Copy, from the entries below, each line in which the string "fontclass" appears.

Provided records:
= Beginning of Section =
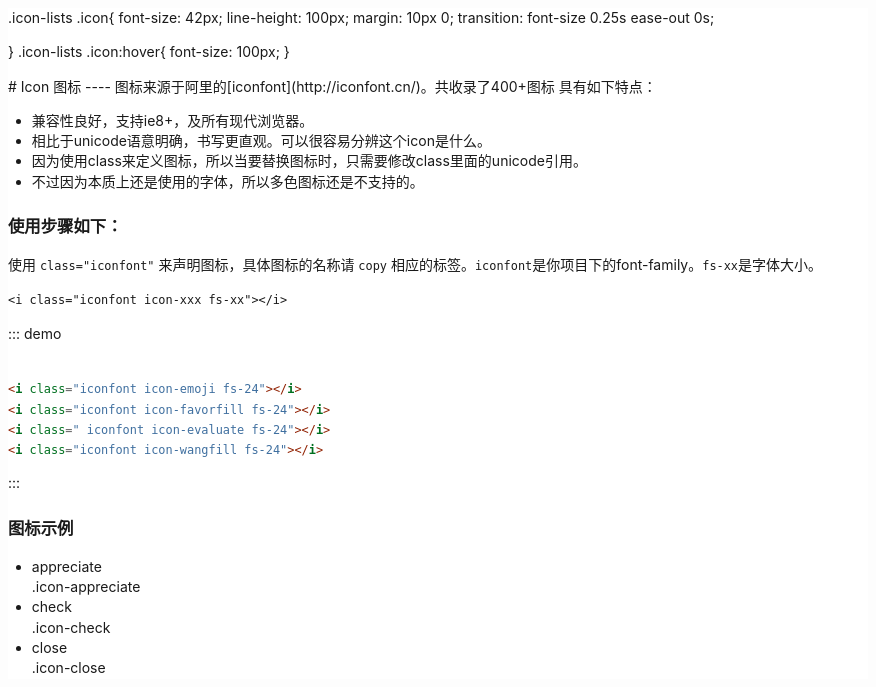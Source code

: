 .icon-lists .icon{
  font-size: 42px;
  line-height: 100px;
  margin: 10px 0;
  transition: font-size 0.25s ease-out 0s;

}
.icon-lists .icon:hover{
  font-size: 100px;
}

</style>
# Icon 图标
----
图标来源于阿里的[iconfont](http://iconfont.cn/)。共收录了400+图标
具有如下特点：

- 兼容性良好，支持ie8+，及所有现代浏览器。
- 相比于unicode语意明确，书写更直观。可以很容易分辨这个icon是什么。
- 因为使用class来定义图标，所以当要替换图标时，只需要修改class里面的unicode引用。
- 不过因为本质上还是使用的字体，所以多色图标还是不支持的。

### 使用步骤如下：

使用 ```class="iconfont"``` 来声明图标，具体图标的名称请 ```copy``` 相应的标签。```iconfont```是你项目下的font-family。```fs-xx```是字体大小。

```
<i class="iconfont icon-xxx fs-xx"></i>
```

<div class="demo-block">
  <i class="iconfont icon-emoji fs-24"></i>
  <i class="iconfont icon-favorfill fs-24"></i>
  <i class=" iconfont icon-evaluate fs-24"></i>
  <i class="iconfont icon-wangfill fs-24"></i>
</div>

::: demo
```html

<i class="iconfont icon-emoji fs-24"></i>
<i class="iconfont icon-favorfill fs-24"></i>
<i class=" iconfont icon-evaluate fs-24"></i>
<i class="iconfont icon-wangfill fs-24"></i>

```
:::

### 图标示例

<ul class="clear icon-lists">
        <li>
        <i class="icon iconfont icon-appreciate"></i>
            <div class="name">appreciate</div>
            <div class="fontclass">.icon-appreciate</div>
        </li>
        <li>
        <i class="icon iconfont icon-check"></i>
            <div class="name">check</div>
            <div class="fontclass">.icon-check</div>
        </li>
        <li>
        <i class="icon iconfont icon-close"></i>
            <div class="name">close</div>
            <div class="fontclass">.icon-close</div>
= End of Section =
Expected answer:
            <div class="fontclass">.icon-appreciate</div>
            <div class="fontclass">.icon-check</div>
            <div class="fontclass">.icon-close</div>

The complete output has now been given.